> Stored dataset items
━━━━━━━━━━━━━━━━━━━━━━━━━━━━━━
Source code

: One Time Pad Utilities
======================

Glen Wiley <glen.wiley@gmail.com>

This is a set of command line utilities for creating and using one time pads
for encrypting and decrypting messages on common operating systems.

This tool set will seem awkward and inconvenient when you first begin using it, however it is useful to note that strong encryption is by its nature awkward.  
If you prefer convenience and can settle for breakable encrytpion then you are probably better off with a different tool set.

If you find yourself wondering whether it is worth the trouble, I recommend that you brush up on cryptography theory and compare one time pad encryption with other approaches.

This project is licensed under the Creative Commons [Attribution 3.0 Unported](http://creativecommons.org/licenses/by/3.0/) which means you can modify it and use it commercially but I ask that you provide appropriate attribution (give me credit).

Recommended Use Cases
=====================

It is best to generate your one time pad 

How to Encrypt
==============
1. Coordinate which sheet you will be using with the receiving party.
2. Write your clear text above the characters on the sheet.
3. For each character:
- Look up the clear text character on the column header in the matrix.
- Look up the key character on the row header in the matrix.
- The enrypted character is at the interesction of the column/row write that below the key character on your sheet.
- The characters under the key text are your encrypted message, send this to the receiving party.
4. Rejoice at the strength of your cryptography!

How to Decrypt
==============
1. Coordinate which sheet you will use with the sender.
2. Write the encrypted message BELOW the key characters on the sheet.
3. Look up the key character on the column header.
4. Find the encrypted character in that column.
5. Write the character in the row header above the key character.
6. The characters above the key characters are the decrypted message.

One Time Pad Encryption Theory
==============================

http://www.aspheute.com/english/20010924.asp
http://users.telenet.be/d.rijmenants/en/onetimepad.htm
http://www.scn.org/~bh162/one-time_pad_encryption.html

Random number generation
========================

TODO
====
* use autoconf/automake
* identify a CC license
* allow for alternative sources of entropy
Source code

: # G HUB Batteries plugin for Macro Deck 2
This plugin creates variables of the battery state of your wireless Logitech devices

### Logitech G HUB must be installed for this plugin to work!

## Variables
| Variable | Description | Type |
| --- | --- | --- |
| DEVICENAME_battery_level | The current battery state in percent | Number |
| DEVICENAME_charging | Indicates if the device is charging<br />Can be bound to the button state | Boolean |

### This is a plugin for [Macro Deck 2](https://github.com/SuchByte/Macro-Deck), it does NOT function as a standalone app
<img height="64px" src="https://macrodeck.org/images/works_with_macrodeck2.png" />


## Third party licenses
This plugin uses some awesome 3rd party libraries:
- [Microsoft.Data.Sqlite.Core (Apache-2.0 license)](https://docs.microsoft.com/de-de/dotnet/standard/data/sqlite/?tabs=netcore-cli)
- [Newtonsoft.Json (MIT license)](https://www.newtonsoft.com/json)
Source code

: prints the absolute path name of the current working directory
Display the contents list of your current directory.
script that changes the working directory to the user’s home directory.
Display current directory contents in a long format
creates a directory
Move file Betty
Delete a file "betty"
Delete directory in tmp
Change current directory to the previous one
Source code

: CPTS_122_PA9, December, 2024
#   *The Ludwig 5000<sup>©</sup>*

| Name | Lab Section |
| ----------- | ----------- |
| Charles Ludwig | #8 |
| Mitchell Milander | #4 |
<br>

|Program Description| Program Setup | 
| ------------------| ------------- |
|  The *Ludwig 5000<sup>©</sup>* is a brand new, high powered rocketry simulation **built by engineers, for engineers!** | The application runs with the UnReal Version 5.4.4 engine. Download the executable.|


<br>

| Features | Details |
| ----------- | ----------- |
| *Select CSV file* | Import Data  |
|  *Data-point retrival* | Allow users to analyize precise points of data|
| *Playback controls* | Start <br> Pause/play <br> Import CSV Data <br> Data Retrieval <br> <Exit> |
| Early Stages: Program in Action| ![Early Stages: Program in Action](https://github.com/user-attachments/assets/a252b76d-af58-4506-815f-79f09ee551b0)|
━━━━━━━━━━━━━━━━━━━━━━━━━━━━━━
> What to do
What is needed is a word-for-word copy of the records above, from the first line through the line that contains "If you prefer".

> Answer for this exercise
Source code

: One Time Pad Utilities
======================

Glen Wiley <glen.wiley@gmail.com>

This is a set of command line utilities for creating and using one time pads
for encrypting and decrypting messages on common operating systems.

This tool set will seem awkward and inconvenient when you first begin using it, however it is useful to note that strong encryption is by its nature awkward.  
If you prefer convenience and can settle for breakable encrytpion then you are probably better off with a different tool set.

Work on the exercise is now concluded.